Is crude oil headed below $50?
Although crude oil has clearly fallen below its recent trading range of $55 to $65, and even below my threshold of $54, the trend is now even murkier. Although I do expect further selling by "investment" speculators over the coming year, it may be too soon to see that selling accelerate in the near term. Sometimes there is a lot of artificial selling that snowballs whenever some "technical" price "support" level such as $55 is breached, but that kind of selling never tells you about the real trend. In short, I do expect more selling by "investors" who are having ever-more difficulty holding speculative positions in such a volatile market, but predicting the precise timing of such selling is a fool's errand.
My primary suspicion for the coming months is that we will simply see a resetting of the range, shifting it down from the old range of $55 to $65 to a range of $45 to $60. The Bush administration seems quite committed to rattling sabers with Iran and OPEC will continue to nervously talk about maybe needing to cut production quotas, so traders and short-term speculators will have no difficulty getting the price of oil to swing $5 to $8 in either direction. Selling by "investment" speculators (speculators who had been counting on oil to rise over the long-term but hoping it would rise in the short-term as well) will put gradual downwards pressure on that range over the coming year.

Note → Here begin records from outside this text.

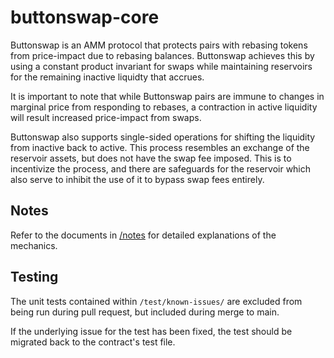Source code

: # buttonswap-core

Buttonswap is an AMM protocol that protects pairs with rebasing tokens from price-impact due to rebasing balances.
Buttonswap achieves this by using a constant product invariant for swaps while maintaining reservoirs for the remaining inactive liquidty that accrues.

It is important to note that while Buttonswap pairs are immune to changes in marginal price from responding to rebases, a contraction in active liquidity will result increased price-impact from swaps.

Buttonswap also supports single-sided operations for shifting the liquidity from inactive back to active. This process resembles an exchange of the reservoir assets, but does not have the swap fee imposed. This is to incentivize the process, and there are safeguards for the reservoir which also serve to inhibit the use of it to bypass swap fees entirely.

## Notes
Refer to the documents in [/notes](/notes) for detailed explanations of the mechanics.

## Testing

The unit tests contained within `/test/known-issues/` are excluded from being run during pull request, but included during merge to main.

If the underlying issue for the test has been fixed, the test should be migrated back to the contract's test file.
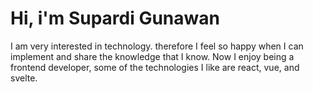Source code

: # Hi, i'm Supardi Gunawan
I am very interested in technology. therefore I feel so happy when I can implement and share the knowledge that I know. Now I enjoy being a frontend developer, some of the technologies I like are react, vue, and svelte.
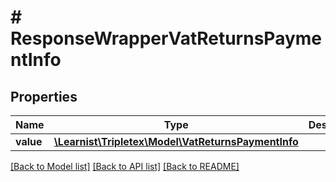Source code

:# # ResponseWrapperVatReturnsPaymentInfo

## Properties

Name | Type | Description | Notes
------------ | ------------- | ------------- | -------------
**value** | [**\Learnist\Tripletex\Model\VatReturnsPaymentInfo**](VatReturnsPaymentInfo.md) |  | [optional]

[[Back to Model list]](../../README.md#models) [[Back to API list]](../../README.md#endpoints) [[Back to README]](../../README.md)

Something truly dramatic happened to the price structure of longer-term crude oil futures this past week. For more than a year, prices were split, with prices in contango (rising as you go out in delivery date) through 2008, but then in backwardation (declining as you go out in delivery date) through 2012. But now, in just this past week alone, futures have reverted to a simple contango (gradual rising), from $52.99 for February to $60.94 for December 2012. This is more of a normal trading market. We will have to watch how this evolves further in the coming weeks, but it strongly suggests that some major players have skipped town. That bodes well for the theory that the speculative bubble truly has burst.
Crude oil futures prices are in contango (rising as you go out in delivery date) through December 2012, so we could see crude tick up each month for quite some time as each front month expires and the next month becomes the front month. For example, if there were absolutely no change in prices, crude would jump from $52.99 to $53.87 on January 23 as trading of the February contract ceases on January 22 and the March 2007 contract becomes the front month for trading. That's an $0.88 jump. Similarly, there is a $0.79 jump from March to April futures ($54.66). And so on up to a peak of $60.94 in December 2012. All of this is subject to dramatic change, even on a daily basis.
The other good news about this price structure is that it barely reflects inflation over the next five years, making speculation in oil futures that much less attractive compared to even ultra-safe Treasuries or TIPS.
In short, I am prepared for the possibility of a modest to moderate rise in oil prices in the coming months, even as I feel that a dramatic decline is likely at some stage, especially if economic growth continues to be modest and the commodities markets continue to hemmorage capital as frantic speculators grow increasingly weary of anemic or even negative returns.
I would also note that since gasoline prices remain at a fairly high level, the vast majority of car and truck buyers will be very keen to raise their personal energy efficiency. This will be a slow evolution, but the per-capita consumption of energy (at least in the developed countries) is likely to trend down for the forseeable future.
I would also note that the mentality of short-term commodities traders is compatible with the people who are loudly proclaiming that the economy is falling off a cliff due to the so-called "housing recession" and that a full-blown recession is coming in 2007. I don't concur with that outlook, but nonetheless many people do and that could lead to additional downwards pressure on commodities futures.
Overall, I expect crude oil prices to remain in a relatively narrow trading range of $45 to $60 for the next few months, until we finally see a wholesale exit of the commodities speculators or some renewed economic strength.